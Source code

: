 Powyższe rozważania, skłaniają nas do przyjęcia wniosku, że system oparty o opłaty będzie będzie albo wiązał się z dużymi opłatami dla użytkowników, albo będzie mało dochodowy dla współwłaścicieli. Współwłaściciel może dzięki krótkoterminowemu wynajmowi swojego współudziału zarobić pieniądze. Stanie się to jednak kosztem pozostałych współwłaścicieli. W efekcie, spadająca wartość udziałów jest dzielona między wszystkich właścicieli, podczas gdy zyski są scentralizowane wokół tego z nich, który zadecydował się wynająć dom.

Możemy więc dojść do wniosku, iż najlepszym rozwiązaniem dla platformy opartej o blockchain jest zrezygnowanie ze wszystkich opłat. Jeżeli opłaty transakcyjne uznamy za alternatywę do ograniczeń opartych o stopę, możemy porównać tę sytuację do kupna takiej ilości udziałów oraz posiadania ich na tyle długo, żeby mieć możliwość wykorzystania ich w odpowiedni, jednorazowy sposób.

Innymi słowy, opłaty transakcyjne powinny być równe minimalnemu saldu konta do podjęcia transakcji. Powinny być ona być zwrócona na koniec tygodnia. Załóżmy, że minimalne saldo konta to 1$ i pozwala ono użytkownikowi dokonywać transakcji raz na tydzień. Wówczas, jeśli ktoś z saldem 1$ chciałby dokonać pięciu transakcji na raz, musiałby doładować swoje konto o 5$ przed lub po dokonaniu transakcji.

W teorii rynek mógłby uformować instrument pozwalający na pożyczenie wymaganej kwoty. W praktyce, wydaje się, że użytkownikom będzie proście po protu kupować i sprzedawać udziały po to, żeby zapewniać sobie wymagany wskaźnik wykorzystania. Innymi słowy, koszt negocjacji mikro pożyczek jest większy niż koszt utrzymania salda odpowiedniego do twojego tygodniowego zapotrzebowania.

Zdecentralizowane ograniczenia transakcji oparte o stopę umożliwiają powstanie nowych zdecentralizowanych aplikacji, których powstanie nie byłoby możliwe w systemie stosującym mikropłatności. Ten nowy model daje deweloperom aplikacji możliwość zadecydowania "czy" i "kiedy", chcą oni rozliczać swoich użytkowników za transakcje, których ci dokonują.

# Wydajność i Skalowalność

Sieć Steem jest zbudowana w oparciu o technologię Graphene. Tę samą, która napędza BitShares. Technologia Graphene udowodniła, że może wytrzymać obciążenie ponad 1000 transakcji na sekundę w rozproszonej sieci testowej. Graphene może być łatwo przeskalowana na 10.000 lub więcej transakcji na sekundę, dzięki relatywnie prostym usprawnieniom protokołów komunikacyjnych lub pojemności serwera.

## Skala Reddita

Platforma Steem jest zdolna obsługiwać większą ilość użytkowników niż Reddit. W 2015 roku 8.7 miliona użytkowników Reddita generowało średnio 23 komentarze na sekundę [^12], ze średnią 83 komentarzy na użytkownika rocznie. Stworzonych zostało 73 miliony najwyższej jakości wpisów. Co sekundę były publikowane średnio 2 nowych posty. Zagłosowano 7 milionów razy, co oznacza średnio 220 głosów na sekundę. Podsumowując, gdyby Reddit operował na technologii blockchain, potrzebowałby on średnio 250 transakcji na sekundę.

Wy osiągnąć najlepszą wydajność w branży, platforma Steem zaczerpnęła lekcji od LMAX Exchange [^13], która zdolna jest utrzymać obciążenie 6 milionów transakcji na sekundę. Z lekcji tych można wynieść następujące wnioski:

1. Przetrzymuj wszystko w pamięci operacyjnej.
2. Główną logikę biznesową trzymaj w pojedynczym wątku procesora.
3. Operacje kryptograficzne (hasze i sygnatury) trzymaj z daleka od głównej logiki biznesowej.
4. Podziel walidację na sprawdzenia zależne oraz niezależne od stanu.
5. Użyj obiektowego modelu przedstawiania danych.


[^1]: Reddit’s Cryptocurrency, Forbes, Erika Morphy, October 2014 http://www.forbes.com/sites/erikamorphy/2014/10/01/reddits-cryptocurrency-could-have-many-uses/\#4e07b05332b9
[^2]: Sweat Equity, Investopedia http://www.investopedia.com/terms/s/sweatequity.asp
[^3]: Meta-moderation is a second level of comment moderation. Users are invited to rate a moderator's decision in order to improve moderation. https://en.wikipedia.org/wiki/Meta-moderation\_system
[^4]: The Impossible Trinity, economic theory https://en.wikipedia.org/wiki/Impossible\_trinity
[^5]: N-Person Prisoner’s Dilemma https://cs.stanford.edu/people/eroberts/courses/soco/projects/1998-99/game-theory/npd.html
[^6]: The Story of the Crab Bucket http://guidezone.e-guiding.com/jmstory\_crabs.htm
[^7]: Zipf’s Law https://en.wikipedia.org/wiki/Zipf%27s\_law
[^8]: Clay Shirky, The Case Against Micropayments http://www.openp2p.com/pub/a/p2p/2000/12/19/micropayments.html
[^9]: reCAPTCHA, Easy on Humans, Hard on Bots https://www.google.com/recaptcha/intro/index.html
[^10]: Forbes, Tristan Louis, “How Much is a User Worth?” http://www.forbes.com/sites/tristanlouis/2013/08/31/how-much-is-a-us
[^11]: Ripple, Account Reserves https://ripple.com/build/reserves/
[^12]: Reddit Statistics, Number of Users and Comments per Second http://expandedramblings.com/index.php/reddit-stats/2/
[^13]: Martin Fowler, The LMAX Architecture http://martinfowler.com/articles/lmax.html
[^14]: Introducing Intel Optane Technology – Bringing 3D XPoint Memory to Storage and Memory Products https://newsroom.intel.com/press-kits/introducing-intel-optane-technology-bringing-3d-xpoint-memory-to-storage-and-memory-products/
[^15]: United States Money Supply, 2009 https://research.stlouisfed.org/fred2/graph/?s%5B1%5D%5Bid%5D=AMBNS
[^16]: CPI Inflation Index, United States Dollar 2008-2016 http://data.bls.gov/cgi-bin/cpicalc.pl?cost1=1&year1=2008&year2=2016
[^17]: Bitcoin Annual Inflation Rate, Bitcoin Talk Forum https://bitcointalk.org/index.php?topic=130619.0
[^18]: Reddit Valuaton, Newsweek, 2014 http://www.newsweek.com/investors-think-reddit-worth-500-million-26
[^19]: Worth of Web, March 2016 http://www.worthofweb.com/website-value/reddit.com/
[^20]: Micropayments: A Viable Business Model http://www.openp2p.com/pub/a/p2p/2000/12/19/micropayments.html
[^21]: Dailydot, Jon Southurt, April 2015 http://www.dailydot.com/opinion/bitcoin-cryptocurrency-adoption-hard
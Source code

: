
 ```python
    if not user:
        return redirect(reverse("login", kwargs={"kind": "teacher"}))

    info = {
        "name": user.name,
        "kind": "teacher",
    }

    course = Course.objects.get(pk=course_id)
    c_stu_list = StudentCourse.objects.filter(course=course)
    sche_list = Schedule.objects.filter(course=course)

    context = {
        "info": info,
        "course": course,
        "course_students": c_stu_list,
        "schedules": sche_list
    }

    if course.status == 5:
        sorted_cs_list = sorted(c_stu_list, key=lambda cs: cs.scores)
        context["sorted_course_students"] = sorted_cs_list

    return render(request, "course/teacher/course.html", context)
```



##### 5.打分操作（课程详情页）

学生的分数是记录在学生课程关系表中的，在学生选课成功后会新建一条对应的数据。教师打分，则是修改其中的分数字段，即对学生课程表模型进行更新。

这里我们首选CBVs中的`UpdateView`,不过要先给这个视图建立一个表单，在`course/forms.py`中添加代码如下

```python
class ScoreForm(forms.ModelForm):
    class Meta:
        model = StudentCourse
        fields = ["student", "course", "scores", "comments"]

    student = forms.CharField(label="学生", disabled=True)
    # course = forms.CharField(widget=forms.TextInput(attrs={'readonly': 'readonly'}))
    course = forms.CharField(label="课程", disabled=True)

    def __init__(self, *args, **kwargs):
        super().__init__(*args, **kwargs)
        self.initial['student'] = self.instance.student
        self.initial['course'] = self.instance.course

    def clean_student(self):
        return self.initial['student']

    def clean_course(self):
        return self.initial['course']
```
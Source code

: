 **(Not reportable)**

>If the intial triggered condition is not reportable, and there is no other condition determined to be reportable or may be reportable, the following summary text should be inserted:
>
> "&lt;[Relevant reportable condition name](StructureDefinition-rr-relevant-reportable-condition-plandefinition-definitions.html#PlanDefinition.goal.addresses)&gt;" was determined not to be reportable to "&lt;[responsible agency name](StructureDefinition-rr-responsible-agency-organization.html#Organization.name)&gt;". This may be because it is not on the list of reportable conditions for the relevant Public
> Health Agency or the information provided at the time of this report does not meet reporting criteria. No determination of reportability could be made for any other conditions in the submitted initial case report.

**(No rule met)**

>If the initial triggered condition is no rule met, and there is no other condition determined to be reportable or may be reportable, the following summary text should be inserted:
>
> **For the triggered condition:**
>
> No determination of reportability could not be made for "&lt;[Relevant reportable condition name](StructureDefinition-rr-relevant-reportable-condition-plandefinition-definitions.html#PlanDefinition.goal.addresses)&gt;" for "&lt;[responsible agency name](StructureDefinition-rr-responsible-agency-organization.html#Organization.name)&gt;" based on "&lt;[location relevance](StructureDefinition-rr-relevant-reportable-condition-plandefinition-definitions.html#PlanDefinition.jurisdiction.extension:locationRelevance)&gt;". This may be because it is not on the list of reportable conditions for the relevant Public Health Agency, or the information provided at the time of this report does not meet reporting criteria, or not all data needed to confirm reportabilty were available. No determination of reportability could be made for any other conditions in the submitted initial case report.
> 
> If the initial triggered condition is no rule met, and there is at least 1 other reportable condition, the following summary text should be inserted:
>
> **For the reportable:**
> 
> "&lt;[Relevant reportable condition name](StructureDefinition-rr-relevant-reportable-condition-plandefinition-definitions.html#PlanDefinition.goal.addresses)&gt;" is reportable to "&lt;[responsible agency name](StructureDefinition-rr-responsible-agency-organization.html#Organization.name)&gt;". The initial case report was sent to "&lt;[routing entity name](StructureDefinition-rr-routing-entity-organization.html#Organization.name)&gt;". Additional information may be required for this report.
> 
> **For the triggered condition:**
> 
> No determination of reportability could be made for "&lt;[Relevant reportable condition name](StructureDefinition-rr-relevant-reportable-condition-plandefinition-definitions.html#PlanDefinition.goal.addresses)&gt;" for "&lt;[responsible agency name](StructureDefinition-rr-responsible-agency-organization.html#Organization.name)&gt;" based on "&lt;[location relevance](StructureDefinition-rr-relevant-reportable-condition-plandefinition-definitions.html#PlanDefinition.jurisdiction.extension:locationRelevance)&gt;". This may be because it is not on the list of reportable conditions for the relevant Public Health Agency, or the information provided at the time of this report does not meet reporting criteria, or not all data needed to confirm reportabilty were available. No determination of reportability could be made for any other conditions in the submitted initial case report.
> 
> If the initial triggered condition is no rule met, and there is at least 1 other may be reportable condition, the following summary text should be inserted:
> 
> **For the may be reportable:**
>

========================================================================

State the number of lines in the records that contain the string "should", and nothing more.

◆ **Your solution**
4